As a major step towards curbing the illegal bottom trawling by Indian fishermen in Sri Lankan waters, the Fisheries Ministry has taken steps through diplomatic channels to share the details of intruding Indian trawlers, a senior Fisheries Ministry official said.
The Fisheries Ministry was collecting details such as satellite locations in the Palk Strait from the Sri Lanka Navy, Coastguard and sharing them with the Indian counterparts through diplomatic channels in Colombo.
“We have taken many steps to stop the intrusion of Indian fishermen into our Northern seas, because it affects the livelihood of the Northern fisherfolk, in addition to COVID-19 health concerns,” the official said while stressing the Indian side were more accommodative in addressing this longstanding dispute.

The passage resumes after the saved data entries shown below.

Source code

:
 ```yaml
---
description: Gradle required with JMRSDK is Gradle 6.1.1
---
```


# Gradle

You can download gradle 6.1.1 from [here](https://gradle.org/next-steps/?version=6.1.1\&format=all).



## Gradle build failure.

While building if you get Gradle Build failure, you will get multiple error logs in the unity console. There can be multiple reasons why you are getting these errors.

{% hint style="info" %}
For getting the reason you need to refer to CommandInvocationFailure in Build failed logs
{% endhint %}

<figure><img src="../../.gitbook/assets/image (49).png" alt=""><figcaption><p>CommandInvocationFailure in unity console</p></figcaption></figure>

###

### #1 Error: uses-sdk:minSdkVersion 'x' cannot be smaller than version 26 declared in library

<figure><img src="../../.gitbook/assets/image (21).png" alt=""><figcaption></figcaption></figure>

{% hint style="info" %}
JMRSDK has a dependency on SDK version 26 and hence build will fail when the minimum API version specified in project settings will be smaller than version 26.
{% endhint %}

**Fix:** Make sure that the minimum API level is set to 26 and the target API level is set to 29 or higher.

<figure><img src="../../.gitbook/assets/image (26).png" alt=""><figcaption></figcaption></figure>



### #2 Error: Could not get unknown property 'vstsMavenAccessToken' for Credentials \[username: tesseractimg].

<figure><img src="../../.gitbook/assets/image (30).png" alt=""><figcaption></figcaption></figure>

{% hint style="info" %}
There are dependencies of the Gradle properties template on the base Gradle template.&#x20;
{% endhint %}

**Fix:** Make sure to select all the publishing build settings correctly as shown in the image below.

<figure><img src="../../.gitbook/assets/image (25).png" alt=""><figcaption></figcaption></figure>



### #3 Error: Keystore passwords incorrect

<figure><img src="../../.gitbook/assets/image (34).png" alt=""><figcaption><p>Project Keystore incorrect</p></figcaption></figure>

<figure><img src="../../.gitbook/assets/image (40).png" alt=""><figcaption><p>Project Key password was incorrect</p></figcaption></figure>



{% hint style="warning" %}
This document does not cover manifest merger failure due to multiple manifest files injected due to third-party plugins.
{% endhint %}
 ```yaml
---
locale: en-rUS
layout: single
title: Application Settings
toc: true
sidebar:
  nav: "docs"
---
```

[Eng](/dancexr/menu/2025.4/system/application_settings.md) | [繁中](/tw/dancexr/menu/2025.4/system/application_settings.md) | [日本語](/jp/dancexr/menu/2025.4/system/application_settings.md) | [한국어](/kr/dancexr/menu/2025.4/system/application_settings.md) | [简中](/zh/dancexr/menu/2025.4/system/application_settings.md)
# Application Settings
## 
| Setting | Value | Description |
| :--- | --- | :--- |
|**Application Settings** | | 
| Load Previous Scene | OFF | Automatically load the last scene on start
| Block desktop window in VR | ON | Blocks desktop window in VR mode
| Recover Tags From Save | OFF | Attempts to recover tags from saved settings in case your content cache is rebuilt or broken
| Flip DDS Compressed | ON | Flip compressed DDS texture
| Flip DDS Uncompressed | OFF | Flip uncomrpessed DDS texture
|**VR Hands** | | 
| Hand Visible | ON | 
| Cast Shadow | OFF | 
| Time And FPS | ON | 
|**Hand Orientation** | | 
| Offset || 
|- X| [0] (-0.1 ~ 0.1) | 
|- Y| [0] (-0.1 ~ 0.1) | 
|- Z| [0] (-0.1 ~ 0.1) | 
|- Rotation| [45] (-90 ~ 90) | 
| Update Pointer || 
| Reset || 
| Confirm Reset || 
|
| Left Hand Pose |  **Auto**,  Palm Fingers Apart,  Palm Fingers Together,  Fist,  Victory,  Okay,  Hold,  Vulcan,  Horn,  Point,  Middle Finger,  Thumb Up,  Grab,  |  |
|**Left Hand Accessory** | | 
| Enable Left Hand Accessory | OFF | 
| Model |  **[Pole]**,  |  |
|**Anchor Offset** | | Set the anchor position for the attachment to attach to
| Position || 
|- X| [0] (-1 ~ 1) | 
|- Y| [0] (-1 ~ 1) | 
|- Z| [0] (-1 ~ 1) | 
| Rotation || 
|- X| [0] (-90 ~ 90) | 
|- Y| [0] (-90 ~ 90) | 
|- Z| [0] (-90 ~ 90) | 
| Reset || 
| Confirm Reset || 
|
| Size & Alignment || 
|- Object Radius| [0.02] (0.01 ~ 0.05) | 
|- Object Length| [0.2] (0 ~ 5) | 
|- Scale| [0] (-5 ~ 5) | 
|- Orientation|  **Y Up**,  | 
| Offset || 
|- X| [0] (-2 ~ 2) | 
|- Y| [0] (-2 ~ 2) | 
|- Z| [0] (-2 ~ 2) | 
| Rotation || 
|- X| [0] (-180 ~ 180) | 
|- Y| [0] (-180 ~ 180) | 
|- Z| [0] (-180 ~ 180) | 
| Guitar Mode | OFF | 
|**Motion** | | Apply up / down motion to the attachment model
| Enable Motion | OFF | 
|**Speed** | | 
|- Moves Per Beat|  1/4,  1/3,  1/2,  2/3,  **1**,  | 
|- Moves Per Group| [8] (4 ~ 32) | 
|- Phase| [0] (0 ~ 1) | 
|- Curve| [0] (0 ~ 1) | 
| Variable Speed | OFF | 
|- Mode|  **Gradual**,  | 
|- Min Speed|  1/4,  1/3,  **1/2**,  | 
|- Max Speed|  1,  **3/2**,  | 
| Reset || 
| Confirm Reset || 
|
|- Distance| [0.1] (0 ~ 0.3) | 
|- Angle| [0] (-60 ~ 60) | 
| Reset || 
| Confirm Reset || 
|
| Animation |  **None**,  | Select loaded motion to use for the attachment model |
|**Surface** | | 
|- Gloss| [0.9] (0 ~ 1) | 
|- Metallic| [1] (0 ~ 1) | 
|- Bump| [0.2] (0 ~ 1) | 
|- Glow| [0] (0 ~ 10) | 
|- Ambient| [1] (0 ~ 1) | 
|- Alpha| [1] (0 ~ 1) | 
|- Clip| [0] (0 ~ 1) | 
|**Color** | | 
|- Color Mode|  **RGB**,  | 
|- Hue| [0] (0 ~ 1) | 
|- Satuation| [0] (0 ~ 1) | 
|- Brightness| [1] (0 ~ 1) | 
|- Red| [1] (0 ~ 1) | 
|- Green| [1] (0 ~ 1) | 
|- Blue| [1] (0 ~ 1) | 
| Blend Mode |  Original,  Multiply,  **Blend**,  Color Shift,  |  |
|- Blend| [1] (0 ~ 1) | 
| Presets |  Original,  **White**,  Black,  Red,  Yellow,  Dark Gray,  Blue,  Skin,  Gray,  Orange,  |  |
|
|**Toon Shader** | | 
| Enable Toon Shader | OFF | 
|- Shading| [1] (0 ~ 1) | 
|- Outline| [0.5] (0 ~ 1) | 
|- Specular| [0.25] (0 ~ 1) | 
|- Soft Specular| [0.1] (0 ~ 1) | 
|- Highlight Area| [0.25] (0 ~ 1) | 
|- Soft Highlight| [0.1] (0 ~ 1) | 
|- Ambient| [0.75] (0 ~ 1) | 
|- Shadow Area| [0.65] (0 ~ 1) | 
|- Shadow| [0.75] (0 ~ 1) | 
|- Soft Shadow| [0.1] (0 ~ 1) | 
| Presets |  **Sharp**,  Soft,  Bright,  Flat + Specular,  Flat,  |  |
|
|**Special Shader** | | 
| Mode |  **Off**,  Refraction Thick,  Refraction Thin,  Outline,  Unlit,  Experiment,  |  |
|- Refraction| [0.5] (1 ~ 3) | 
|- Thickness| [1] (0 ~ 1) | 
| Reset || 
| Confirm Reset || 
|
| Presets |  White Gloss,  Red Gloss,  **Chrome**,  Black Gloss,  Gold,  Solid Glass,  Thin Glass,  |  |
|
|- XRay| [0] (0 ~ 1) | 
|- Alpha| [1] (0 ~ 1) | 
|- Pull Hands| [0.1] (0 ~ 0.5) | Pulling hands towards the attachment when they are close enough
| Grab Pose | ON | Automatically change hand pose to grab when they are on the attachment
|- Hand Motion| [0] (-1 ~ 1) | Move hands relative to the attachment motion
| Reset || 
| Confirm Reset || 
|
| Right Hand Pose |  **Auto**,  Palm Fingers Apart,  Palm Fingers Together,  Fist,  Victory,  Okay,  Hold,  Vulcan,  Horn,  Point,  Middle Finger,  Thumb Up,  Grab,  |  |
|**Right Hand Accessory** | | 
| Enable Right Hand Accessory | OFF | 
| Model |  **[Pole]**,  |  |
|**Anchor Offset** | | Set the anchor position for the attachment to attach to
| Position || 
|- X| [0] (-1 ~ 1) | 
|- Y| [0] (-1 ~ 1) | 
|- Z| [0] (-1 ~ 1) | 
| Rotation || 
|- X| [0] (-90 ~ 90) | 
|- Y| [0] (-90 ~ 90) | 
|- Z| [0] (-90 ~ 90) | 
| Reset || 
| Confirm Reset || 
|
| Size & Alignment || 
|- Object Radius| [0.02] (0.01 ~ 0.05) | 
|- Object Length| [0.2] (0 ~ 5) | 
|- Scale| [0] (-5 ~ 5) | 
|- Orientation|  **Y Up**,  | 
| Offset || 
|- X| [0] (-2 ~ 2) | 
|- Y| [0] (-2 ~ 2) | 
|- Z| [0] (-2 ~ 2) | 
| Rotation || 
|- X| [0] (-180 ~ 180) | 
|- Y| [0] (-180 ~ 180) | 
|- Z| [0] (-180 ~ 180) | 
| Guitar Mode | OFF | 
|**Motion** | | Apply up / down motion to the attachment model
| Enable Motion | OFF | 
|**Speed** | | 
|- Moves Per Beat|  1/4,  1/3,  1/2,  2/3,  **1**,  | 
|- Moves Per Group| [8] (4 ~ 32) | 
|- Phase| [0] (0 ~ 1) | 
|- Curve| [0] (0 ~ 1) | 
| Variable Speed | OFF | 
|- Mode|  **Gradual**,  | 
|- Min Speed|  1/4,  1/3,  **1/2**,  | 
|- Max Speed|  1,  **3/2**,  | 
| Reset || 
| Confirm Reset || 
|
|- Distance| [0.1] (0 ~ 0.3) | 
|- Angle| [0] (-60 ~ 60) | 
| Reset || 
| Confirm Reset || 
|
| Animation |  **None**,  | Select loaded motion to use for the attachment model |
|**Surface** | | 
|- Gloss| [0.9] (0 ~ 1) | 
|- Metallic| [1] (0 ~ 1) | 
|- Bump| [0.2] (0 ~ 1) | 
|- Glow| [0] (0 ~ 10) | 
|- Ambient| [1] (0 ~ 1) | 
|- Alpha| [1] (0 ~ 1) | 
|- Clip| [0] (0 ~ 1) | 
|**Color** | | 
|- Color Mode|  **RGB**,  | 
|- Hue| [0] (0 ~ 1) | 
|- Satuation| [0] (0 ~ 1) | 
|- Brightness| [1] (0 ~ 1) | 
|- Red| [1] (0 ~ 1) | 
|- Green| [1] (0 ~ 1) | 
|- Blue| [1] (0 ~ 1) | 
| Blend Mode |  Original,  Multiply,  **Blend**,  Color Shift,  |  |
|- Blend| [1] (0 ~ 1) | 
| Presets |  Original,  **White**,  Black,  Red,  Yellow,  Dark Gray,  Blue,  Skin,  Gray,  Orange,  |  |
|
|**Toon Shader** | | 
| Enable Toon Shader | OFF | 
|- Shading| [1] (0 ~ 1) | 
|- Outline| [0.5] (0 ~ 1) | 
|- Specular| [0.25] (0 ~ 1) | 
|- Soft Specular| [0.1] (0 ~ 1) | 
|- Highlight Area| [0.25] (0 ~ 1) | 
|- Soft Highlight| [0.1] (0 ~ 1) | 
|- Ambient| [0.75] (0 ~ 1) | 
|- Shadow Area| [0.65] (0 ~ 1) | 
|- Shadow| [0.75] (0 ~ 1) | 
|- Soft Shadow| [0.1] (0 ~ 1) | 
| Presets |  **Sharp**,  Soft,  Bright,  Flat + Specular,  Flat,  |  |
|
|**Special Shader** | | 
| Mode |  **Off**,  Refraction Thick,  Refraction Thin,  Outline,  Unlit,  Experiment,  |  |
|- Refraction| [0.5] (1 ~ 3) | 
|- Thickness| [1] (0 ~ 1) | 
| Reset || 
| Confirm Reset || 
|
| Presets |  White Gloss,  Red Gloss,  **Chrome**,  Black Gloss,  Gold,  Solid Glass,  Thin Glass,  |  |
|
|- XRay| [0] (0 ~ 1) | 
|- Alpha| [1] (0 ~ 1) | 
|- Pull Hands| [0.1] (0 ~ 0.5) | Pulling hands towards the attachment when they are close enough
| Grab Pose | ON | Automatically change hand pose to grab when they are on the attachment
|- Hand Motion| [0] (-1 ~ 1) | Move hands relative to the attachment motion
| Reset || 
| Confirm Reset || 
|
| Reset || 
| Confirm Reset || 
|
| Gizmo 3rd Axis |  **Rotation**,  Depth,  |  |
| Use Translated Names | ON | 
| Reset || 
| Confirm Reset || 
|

Yesterday, 97 Indian fishermen from Rameswaram in Tamil Nadu were told by the Tamil Nadu Fisheries authorities that their fishing licences were cancelled along with their fuel quota since their trawlers had engaged in fishing in Lankan territorial waters according to data forwarded by the Sri Lankan authorities.
The Rameshwaram fishermen who were prepared to go to sea staged a protest demanding that they be allowed to go fishing. Their boat number details were shared with Indian authorities. The Indian fishermen claim that whenever they were accused of trespassing into Lankan seas by officials, they used to write a letter apologising for their conduct.
Navy Spokesman Indika de Silva acknowledged that the Navy was sharing the details of Indian trawlers that entered into Sri Lankan waters and engaged in bottom trawling but refused to elaborate on how the Navy collected the data.
Fisheries Minister Douglas Devananda on Wednesday said the government was closely following up the matter with the Indian authorities through diplomatic channels to find a solution to the fishing dispute.
Taking part in a committee stage debate in Parliament, he said the matter was raised at the recent virtual meeting between the Prime Ministers of the two countries and it was decided to explore the possibilities of stopping Indian fishermen from trespassing into Sri Lankan waters.
Northern fishermen alleged that Indian fishermen came as close as three kilometres to the coastal areas to engage in fishing while the Navy turned a blind eye by not arresting them due to COVID-19 risks.